INFORMATION SUPPLIED:
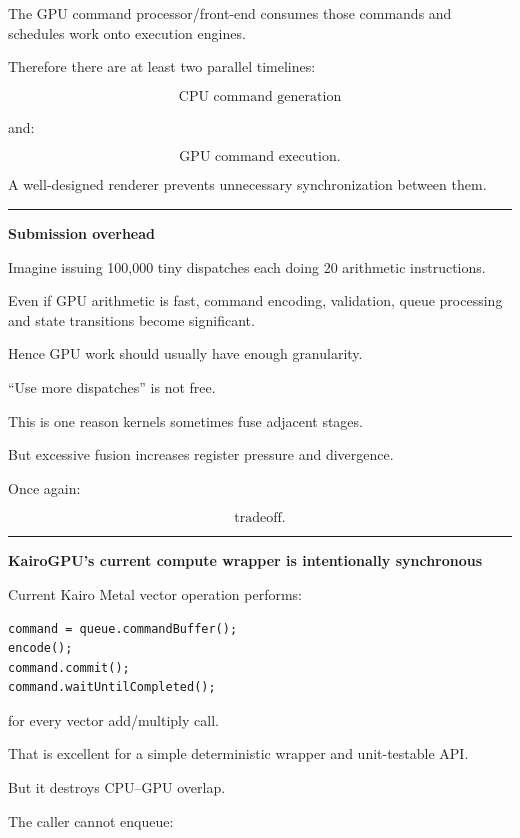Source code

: The GPU command processor/front-end consumes those commands and schedules work onto execution engines.

Therefore there are at least two parallel timelines:

\[
\boxed{
\text{CPU command generation}
}
\]

and:

\[
\boxed{
\text{GPU command execution}.
}
\]

A well-designed renderer prevents unnecessary synchronization between them.

\begin{center}\rule{0.5\linewidth}{0.5pt}\end{center}

\textbf{Submission overhead}

Imagine issuing 100,000 tiny dispatches each doing 20 arithmetic instructions.

Even if GPU arithmetic is fast, command encoding, validation, queue processing and state transitions become significant.

Hence GPU work should usually have enough granularity.

``Use more dispatches'' is not free.

This is one reason kernels sometimes fuse adjacent stages.

But excessive fusion increases register pressure and divergence.

Once again:

\[
\boxed{\text{tradeoff}.}
\]

\begin{center}\rule{0.5\linewidth}{0.5pt}\end{center}

\textbf{KairoGPU's current compute wrapper is intentionally synchronous}

Current Kairo Metal vector operation performs:

\protect{}\label{p10-kairo-sync}%
\begin{verbatim}
command = queue.commandBuffer();
encode();
command.commit();
command.waitUntilCompleted();
\end{verbatim}

for every vector add/multiply call.

That is excellent for a simple deterministic wrapper and unit-testable API.

But it destroys CPU--GPU overlap.

The caller cannot enqueue:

TO DO:
A verbatim copy of every record is required, with all pictures excluded.

RESPONSE BELOW:
Source code

: The GPU command processor/front-end consumes those commands and schedules work onto execution engines.

Therefore there are at least two parallel timelines:

\[
\boxed{
\text{CPU command generation}
}
\]

and:

\[
\boxed{
\text{GPU command execution}.
}
\]

A well-designed renderer prevents unnecessary synchronization between them.

\begin{center}\rule{0.5\linewidth}{0.5pt}\end{center}

\textbf{Submission overhead}

Imagine issuing 100,000 tiny dispatches each doing 20 arithmetic instructions.

Even if GPU arithmetic is fast, command encoding, validation, queue processing and state transitions become significant.

Hence GPU work should usually have enough granularity.

``Use more dispatches'' is not free.

This is one reason kernels sometimes fuse adjacent stages.

But excessive fusion increases register pressure and divergence.

Once again:

\[
\boxed{\text{tradeoff}.}
\]

\begin{center}\rule{0.5\linewidth}{0.5pt}\end{center}

\textbf{KairoGPU's current compute wrapper is intentionally synchronous}

Current Kairo Metal vector operation performs:

\protect{}\label{p10-kairo-sync}%
\begin{verbatim}
command = queue.commandBuffer();
encode();
command.commit();
command.waitUntilCompleted();
\end{verbatim}

for every vector add/multiply call.

That is excellent for a simple deterministic wrapper and unit-testable API.

But it destroys CPU--GPU overlap.

The caller cannot enqueue:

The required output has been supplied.